(MATERIAL FOR THE TASK)

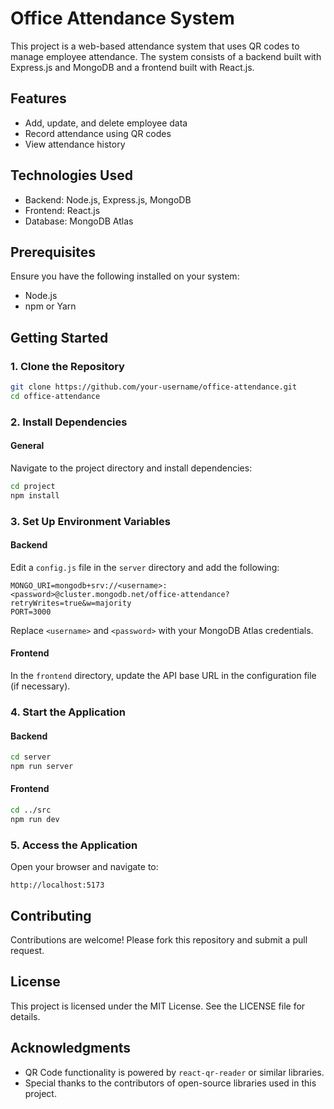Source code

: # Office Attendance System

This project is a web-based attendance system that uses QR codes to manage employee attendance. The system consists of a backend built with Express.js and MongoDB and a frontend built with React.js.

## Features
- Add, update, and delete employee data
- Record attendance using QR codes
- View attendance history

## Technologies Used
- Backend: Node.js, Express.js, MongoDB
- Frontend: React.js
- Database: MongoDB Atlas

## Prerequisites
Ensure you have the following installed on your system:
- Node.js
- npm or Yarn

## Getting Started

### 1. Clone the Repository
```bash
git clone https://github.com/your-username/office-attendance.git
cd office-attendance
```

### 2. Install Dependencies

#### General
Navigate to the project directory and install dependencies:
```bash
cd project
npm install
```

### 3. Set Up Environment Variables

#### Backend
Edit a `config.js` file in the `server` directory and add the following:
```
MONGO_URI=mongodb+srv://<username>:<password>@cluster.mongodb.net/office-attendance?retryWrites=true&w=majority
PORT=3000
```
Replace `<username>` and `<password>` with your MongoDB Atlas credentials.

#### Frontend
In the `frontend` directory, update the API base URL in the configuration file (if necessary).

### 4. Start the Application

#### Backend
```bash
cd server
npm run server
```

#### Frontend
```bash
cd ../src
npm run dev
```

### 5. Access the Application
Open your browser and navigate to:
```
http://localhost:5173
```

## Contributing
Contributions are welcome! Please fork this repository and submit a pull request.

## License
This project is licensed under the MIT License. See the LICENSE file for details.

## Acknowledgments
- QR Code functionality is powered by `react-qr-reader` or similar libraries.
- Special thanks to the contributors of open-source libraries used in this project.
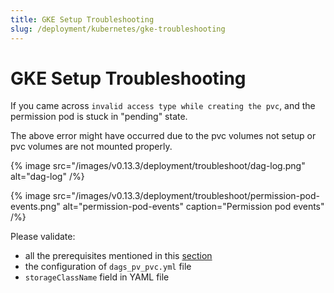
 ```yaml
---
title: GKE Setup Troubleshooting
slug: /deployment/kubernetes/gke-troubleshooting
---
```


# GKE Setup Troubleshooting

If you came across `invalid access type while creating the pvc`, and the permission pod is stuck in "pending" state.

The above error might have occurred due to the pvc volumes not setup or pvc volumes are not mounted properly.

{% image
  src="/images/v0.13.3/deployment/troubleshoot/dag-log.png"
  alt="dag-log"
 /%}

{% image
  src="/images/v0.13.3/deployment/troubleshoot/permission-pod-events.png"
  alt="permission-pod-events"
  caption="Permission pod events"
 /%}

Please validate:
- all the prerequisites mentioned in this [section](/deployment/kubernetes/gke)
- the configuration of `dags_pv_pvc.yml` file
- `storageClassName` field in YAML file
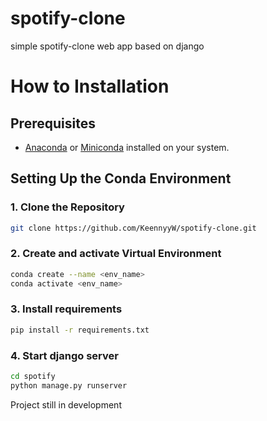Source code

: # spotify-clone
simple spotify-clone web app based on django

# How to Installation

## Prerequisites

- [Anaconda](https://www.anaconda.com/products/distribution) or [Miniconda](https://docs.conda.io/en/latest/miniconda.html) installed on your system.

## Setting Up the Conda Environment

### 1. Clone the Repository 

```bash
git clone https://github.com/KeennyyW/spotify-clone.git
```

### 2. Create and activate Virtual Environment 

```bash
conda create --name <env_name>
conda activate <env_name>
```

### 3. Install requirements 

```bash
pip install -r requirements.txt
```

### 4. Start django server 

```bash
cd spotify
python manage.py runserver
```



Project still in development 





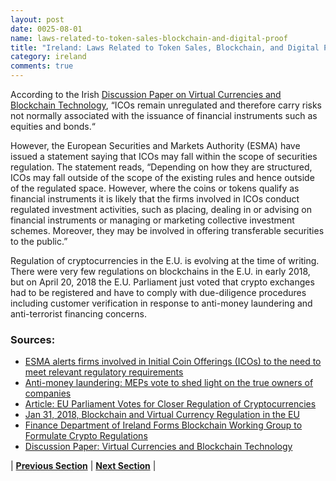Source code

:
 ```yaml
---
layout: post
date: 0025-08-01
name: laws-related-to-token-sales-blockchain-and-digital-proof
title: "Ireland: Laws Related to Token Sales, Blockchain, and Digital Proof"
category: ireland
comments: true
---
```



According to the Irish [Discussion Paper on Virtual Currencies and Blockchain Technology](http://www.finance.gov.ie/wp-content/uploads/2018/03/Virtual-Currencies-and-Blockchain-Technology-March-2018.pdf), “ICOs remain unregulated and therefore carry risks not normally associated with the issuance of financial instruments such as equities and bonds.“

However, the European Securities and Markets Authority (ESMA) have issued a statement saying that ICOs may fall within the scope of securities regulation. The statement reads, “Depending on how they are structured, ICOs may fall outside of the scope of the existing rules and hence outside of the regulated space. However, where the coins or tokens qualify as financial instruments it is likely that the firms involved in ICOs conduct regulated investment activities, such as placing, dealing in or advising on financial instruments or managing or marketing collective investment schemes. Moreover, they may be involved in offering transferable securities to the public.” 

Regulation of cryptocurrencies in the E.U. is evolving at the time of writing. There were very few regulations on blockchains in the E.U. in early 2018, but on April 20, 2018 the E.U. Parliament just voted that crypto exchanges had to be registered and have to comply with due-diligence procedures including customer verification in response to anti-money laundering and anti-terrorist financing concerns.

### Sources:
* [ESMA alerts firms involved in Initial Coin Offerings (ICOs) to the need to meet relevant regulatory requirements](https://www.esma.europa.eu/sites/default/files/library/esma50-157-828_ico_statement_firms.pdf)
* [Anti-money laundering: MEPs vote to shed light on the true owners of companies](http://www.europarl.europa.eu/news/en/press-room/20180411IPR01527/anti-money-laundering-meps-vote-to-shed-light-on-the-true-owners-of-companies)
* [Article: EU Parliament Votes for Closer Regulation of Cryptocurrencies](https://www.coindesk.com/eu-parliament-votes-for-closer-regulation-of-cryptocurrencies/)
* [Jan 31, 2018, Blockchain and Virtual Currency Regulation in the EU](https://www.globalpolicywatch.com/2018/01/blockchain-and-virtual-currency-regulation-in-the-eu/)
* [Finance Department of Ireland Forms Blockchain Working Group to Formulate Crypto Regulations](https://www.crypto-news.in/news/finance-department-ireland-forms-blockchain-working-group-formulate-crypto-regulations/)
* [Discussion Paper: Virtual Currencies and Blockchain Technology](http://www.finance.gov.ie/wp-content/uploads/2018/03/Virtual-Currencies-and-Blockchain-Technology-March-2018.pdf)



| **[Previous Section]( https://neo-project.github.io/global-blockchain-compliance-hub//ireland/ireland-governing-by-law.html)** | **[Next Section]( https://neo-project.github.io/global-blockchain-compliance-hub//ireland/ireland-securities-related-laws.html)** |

(End MATERIAL FOR THE TASK)
(MATERIAL FOR THE TASK)

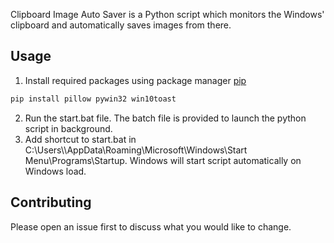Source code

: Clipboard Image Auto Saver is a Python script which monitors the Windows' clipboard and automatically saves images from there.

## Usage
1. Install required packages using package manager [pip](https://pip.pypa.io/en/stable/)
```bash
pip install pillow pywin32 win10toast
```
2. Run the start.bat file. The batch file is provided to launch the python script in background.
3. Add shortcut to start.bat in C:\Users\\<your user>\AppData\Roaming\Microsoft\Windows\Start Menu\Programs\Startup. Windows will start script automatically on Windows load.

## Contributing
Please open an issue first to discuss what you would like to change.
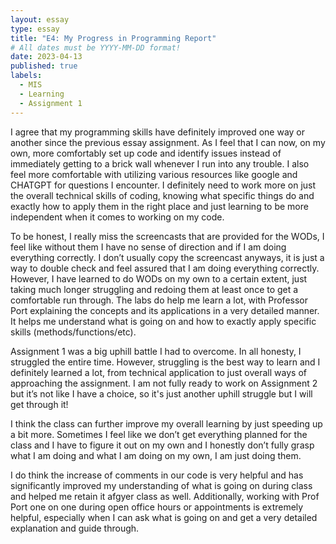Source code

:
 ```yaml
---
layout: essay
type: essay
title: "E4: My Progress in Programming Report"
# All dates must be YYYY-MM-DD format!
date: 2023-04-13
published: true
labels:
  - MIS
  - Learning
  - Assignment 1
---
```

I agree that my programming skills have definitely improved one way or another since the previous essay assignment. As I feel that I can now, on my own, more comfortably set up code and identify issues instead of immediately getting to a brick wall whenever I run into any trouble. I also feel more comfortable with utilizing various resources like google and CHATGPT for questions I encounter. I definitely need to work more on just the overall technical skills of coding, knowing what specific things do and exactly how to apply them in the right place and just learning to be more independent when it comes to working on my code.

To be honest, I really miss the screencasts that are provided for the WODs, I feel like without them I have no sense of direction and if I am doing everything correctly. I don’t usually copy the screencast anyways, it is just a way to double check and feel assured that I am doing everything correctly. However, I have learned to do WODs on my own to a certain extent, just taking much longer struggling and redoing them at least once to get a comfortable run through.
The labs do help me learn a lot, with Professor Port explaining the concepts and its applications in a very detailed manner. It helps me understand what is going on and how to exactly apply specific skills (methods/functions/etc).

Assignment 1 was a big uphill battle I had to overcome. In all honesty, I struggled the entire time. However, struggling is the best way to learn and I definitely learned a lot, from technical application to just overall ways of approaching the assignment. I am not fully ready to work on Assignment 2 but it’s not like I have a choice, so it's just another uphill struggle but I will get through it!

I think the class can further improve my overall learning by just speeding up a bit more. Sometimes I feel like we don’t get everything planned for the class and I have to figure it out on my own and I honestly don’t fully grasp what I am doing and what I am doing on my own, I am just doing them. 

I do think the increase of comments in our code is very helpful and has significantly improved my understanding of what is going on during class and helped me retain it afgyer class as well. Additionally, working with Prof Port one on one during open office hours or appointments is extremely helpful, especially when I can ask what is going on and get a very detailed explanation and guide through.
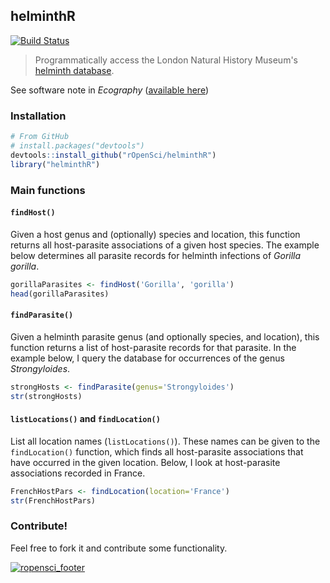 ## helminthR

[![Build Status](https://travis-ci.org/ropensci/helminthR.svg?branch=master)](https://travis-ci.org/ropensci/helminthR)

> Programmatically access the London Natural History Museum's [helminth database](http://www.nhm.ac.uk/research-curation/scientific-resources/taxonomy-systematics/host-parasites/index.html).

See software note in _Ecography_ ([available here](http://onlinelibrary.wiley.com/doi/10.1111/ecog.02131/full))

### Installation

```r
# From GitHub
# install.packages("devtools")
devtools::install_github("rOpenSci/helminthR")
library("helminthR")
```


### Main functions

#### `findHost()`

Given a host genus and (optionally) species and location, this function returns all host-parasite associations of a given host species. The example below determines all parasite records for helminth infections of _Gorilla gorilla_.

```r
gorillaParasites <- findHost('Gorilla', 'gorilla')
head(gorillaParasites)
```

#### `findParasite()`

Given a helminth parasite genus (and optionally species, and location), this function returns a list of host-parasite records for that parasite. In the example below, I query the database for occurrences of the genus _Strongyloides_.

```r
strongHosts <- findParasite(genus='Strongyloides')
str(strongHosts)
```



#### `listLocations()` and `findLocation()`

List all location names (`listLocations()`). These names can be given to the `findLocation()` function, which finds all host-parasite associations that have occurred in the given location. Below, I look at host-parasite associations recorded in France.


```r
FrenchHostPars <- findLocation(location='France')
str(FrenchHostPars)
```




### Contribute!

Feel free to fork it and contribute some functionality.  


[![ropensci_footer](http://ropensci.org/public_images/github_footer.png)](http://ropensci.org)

(End MATERIAL FOR THE TASK)

• [WORK ORDER]: Would you filter the entries above and keep each line that has the word "functions"?

• [ANSWER FOR THIS EXERCISE]:
The labs do help me learn a lot, with Professor Port explaining the concepts and its applications in a very detailed manner. It helps me understand what is going on and how to exactly apply specific skills (methods/functions/etc).
### Main functions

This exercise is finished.